Skip to contents

This function calculates the chi-squared statistic for each column of datX against the response variable response. It supports both numerical and categorical predictors in datX. For numerical variables, it automatically discretizes them into factor levels based on standard deviations and mean, using different splitting criteria depending on the sample size.

Usage

getChiSqStat(datX, response)

Arguments

datX

A matrix or data frame containing predictor variables. It can consist of both numerical and categorical variables.

response

A factor representing the class labels. It must have at least two levels for the chi-squared test to be applicable.

Value

A vector of chi-squared statistics, one for each predictor variable in datX. For numerical variables, the chi-squared statistic is computed after binning the variable.

Details

For each variable in datX, the function first checks if the variable is numerical. If so, it is discretized into factor levels using either two or three split points, depending on the sample size and the number of levels in the response. Missing values are handled by assigning them to a new factor level.

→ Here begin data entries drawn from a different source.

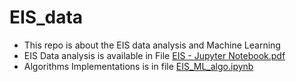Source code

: # EIS_data
- This repo is about the EIS data analysis and Machine Learning
- EIS Data analysis is available in File [EIS - Jupyter Notebook.pdf](https://github.com/kashifraza786/EIS_data/blob/main/EIS%20-%20Jupyter%20Notebook.pdf)
- Algorithms Implementations is in file [EIS_ML_algo.ipynb](https://github.com/kashifraza786/EIS_data/blob/main/EIS_ML_algo.ipynb)
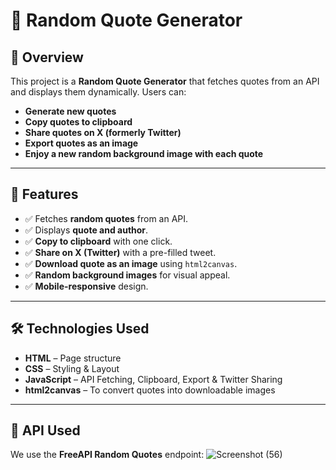 # 📜 Random Quote Generator

## 🚀 Overview
This project is a **Random Quote Generator** that fetches quotes from an API and displays them dynamically. Users can:
- **Generate new quotes**
- **Copy quotes to clipboard**
- **Share quotes on X (formerly Twitter)**
- **Export quotes as an image**
- **Enjoy a new random background image with each quote**

---

## 🎨 Features
- ✅ Fetches **random quotes** from an API.
- ✅ Displays **quote and author**.
- ✅ **Copy to clipboard** with one click.
- ✅ **Share on X (Twitter)** with a pre-filled tweet.
- ✅ **Download quote as an image** using `html2canvas`.
- ✅ **Random background images** for visual appeal.
- ✅ **Mobile-responsive** design.

---

## 🛠️ Technologies Used
- **HTML** – Page structure
- **CSS** – Styling & Layout
- **JavaScript** – API Fetching, Clipboard, Export & Twitter Sharing
- **html2canvas** – To convert quotes into downloadable images

---

## 🔗 API Used
We use the **FreeAPI Random Quotes** endpoint:
![Screenshot (56)](https://github.com/user-attachments/assets/977a8aa9-31de-4107-bf63-c11579c2ab1d)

The chi-squared statistic is then computed between each predictor and the response. If the chi-squared test has more than one degree of freedom, the Wilson-Hilferty transformation is applied to adjust the statistic to a 1-degree-of-freedom chi-squared distribution.

References

Loh, W. Y. (2009). Improving the precision of classification trees. The Annals of Applied Statistics, 1710–1737. JSTOR.

Examples

datX <- data.frame(var1 = rnorm(100), var2 = factor(sample(letters[1:3], 100, replace = TRUE)))
y <- factor(sample(c("A", "B"), 100, replace = TRUE))
getChiSqStat(datX, y)
#>      var1      var2 
#> 0.5632381 1.3431827